どこか遠くで雨音が静かに響いていた。部屋の中央には描きかけのキャンバスが置かれていた。
「貴様……」
部屋の中をぼぅっと眺めていると、突然上から低い声が降ってきた。驚いて見上げると、思いの外綺麗な顔立ちの青年が、絵の具で汚れたエプロンを着けて、私の顔を覗き込んでいた。
「は、はいっ」
私が無理矢理声を絞り出して返事をすると、青年は一度深く頷いた。すると、エプロンから可愛い缶を取り出して、愛想のない声で、
「バタースコッチを食うか」
と、言った。
“ばたーすこっち ”が何をさしているのかがよく分からなかったので、私は首を傾げた。
「貴様、バタースコッチを知らぬのか」
青年は、呆れたようにそう言うと、描きかけのキャンバスを私の目の前に持ってきた。
「俺は今、この絵を描いている」
そう言って青年が差し出した絵には、紅の屋根が美しい家々と、突き抜けるように青い空が描かれていた。
「イタリアの町並みだ」
「い、いたりあ」
名前だけは何処か聞いた事があったけれど、よく知らなかった。
「そうだ。パスタなら食ったことがあるだろう。そのふるさとだ」
「ふ、ふるさと」
ふっ、と青年が笑った。
「さっきから貴様はオウム返しばかりだ。
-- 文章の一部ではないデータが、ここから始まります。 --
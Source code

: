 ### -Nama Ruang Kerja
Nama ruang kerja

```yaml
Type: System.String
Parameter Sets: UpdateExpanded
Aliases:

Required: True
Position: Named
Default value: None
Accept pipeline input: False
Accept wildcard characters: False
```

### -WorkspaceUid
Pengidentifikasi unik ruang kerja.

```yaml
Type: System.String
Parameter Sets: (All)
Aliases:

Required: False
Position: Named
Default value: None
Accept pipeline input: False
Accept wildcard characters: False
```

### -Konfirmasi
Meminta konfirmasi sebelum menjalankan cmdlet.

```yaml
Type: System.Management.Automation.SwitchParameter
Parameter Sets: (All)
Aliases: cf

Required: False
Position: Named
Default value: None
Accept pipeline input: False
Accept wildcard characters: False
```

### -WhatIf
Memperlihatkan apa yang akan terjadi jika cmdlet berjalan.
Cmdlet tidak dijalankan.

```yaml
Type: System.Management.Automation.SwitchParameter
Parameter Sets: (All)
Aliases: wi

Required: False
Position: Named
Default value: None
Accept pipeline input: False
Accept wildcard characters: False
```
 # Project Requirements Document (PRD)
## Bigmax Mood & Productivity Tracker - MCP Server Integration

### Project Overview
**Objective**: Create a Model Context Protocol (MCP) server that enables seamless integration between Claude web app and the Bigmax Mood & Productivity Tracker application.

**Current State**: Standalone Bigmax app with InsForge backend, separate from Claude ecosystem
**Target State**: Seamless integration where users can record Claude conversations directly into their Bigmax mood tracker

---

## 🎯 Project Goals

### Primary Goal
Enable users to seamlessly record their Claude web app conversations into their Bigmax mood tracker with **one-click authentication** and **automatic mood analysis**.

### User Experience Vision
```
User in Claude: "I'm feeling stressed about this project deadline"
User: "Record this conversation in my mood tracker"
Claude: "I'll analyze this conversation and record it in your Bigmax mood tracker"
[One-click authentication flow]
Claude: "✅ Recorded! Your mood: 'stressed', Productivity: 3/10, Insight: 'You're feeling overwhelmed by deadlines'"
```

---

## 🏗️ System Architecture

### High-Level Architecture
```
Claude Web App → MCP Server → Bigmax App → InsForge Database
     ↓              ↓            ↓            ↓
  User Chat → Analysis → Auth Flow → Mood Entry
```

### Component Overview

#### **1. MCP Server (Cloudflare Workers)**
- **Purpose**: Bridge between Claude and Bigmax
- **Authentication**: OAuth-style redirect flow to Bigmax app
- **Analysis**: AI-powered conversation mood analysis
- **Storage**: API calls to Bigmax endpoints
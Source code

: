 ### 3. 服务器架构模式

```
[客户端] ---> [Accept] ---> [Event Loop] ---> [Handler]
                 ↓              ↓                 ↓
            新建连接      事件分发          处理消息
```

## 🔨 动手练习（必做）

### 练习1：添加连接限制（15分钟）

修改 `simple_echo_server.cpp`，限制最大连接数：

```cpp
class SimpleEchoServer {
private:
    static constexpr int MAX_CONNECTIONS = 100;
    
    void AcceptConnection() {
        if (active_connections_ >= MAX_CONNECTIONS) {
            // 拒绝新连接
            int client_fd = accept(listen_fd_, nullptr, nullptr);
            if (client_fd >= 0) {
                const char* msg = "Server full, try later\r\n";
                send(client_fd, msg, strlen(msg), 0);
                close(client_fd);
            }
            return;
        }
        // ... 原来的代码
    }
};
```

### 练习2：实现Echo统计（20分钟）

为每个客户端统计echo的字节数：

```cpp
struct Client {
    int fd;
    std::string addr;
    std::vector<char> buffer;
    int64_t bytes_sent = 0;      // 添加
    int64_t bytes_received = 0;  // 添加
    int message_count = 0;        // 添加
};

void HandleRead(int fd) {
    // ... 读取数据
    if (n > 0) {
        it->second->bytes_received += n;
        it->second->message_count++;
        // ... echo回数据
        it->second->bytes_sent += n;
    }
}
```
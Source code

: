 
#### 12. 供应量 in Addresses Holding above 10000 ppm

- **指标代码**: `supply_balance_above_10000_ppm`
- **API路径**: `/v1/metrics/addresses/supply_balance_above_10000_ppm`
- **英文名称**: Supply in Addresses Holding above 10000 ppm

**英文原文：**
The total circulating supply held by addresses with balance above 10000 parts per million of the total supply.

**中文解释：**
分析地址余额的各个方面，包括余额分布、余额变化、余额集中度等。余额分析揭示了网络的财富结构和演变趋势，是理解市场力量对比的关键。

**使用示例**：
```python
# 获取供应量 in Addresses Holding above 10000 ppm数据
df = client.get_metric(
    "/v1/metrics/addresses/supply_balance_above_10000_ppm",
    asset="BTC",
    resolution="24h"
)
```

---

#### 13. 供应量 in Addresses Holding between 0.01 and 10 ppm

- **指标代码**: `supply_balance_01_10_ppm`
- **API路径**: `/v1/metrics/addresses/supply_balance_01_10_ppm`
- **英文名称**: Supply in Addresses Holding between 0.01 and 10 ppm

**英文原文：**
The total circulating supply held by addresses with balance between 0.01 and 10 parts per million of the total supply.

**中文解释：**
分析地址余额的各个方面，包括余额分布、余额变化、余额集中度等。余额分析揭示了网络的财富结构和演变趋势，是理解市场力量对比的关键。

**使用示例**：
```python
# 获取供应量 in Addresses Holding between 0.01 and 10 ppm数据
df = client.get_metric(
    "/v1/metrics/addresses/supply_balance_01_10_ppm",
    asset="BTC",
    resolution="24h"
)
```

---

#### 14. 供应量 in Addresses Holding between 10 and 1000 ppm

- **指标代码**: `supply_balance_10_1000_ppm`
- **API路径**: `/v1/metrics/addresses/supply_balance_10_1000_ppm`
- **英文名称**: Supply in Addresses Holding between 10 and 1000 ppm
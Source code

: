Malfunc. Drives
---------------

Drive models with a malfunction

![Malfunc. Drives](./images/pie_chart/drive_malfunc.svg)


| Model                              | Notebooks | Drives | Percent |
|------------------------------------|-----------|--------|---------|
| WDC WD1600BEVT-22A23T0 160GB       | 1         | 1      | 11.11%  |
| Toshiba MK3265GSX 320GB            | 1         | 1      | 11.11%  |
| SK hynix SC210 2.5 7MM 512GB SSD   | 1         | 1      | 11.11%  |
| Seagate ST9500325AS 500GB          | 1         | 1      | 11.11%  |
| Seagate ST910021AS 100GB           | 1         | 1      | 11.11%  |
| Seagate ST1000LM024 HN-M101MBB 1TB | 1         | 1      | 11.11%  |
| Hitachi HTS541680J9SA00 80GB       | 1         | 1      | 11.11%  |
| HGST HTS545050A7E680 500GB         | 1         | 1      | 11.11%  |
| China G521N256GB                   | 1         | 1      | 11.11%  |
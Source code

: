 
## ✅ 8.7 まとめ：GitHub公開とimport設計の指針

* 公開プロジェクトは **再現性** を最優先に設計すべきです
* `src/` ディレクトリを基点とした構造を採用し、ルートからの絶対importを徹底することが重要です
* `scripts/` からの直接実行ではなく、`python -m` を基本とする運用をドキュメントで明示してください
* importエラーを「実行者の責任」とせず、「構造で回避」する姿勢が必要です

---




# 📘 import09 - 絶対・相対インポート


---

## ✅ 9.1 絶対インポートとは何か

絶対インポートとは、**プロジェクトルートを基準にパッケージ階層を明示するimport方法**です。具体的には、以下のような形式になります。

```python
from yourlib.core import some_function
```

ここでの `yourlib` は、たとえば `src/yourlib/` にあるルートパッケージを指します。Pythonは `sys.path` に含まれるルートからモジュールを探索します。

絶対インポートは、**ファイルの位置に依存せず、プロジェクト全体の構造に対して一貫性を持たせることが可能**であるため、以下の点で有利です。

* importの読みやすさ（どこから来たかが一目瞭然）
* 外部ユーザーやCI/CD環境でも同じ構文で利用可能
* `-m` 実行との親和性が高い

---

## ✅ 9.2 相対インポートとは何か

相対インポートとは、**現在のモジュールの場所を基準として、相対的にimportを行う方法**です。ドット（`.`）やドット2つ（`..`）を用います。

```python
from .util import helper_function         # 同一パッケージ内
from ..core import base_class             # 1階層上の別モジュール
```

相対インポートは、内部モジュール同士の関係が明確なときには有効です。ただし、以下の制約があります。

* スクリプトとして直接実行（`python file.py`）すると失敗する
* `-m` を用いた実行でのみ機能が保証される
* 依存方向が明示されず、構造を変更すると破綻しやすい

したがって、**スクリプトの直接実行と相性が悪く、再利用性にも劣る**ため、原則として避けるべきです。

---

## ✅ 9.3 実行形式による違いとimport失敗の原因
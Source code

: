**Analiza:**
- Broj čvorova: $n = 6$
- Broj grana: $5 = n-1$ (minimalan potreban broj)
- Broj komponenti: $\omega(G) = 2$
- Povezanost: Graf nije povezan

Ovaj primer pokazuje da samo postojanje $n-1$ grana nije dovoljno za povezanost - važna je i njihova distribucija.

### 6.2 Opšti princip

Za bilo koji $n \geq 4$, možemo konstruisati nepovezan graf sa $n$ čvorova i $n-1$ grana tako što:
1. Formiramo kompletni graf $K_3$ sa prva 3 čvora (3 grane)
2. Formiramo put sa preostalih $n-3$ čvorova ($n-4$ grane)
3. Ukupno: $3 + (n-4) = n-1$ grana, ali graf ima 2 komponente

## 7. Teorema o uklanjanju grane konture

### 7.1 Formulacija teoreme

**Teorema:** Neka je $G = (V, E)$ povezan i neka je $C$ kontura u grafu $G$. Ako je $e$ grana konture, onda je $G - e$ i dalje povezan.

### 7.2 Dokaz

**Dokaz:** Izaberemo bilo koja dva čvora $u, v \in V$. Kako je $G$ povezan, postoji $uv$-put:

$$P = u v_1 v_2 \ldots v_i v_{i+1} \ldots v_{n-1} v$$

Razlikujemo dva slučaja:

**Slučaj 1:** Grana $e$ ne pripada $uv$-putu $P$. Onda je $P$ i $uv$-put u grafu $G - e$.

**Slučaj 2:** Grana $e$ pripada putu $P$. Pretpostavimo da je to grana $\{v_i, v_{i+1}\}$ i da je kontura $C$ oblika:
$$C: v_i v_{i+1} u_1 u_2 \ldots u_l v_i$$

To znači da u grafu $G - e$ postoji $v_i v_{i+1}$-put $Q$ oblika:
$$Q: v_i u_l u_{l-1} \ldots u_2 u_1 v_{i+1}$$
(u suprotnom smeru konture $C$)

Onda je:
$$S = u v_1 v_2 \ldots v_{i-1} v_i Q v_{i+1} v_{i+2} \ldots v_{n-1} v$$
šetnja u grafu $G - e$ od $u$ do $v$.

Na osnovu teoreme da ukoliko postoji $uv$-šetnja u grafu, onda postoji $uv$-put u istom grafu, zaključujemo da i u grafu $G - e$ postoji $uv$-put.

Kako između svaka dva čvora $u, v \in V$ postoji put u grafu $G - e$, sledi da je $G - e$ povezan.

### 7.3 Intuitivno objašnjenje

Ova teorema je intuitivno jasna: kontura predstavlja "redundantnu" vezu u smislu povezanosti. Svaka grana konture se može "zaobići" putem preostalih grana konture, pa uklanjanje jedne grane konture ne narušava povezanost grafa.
もっと面白い返事をしろ」
「お、おもしろい……」
「ほら、まただ。……まあ、それはどうでもいい。俺はバタースコッチの話をしているんだ」
そうだそうだと一人で呟いてから、青年は缶の蓋を私に見せた。
「この旗が何処の国か分かるか」
赤、青、白のクロスが重なった柄だった。これなら覚えがあった。
「い、イギリス」
「そうだ、イギリスだ。よく知っているな」
「は、はあ……」
全く話が見えなかった。
「『バタースコッチ』のふるさとは、イギリスだ。ほら、見てみろ」
青年が缶を開けると、その中から、甘い香りが漂ってきた。
「正確には、『バタースコッチのビスケット』と言うべきだが……。食うか?」
青年が差し出したビスケットを、恐る恐る受け取って、口へと運ぶ。
「旨いか?」
その言葉に私は夢中で頷いた。口の中に広がる芳醇なバターの香り。ほろほろとした食感の生地はもちろんのこと、その中から突如現れるキャラメルより香ばしく、かりかりとした粒が、段々と蕩けていくのを、美味と言わずになんと言えただろうか。
「旨いだろう、旨いに決まってる」
私はもう一度深く頷いた。けれど、青年は私を見て少し渋い顔をした。
「だが、今の俺はこれが食えんのだ」
「どうして?」
私がそう尋ねると、青年は大まじめに言った。
「貴様、イギリスという国がどんな国か知っているか」
私は首をぷるぷると横に振った。
「うむ。なら説明する。イギリスは、一年中曇天の、じめじめしたところだ」
「はあ」
「対するイタリアは、地中海の気候で、安定した気候だ」
「そ、そうですか」
「そうだ。ここでだ、貴様、よく考えてみろ。貴様は、水の中で本当の太陽が描けるか」
青年の言葉は難解だった。
「……水の中じゃ、息が出来ないから、絵は描けない、です」
私の答えに、青年はむぅ、と口をゆがめた。
「じゃあ、悪寒がするときに、暖かい場所の絵が描けるか」
青年の言葉の意味をよく想像してみた。そして、こう答えた。
「……そんなときは、絵を描くより、寝ます」
私の返事を聞くと、青年は困惑したように、
「……貴様、頭が良いな」
と、ぼそりと言った。
「まあ、つまりだな。胃の中に湿った国のものを入れてちゃ、俺はイタリアの絵を描けんということだ。だから、全部食え」
そう言って青年は私に缶を差し出した。
「い、いいんですか」
缶の中には、たくさんのクッキーが詰め込まれていた。
「ああ、いい。それに、貴様、傘がないんだろう」
ぎくりとして、私が背筋をぴんと伸ばすと、青年は、かすかにほほ笑んだ。
「雨が止むまで、ここにいるがよい。暇なら、その辺の絵の具で遊んでおけ。貴様の画用紙、白紙ではないか」
そう言われてはっと気が付いた。床の上に、私の荷物が散乱していた。
「乾かしておいた。感謝しろ」
青年は、そう言うと、まっさらな画用紙と絵の具を私に差し出した。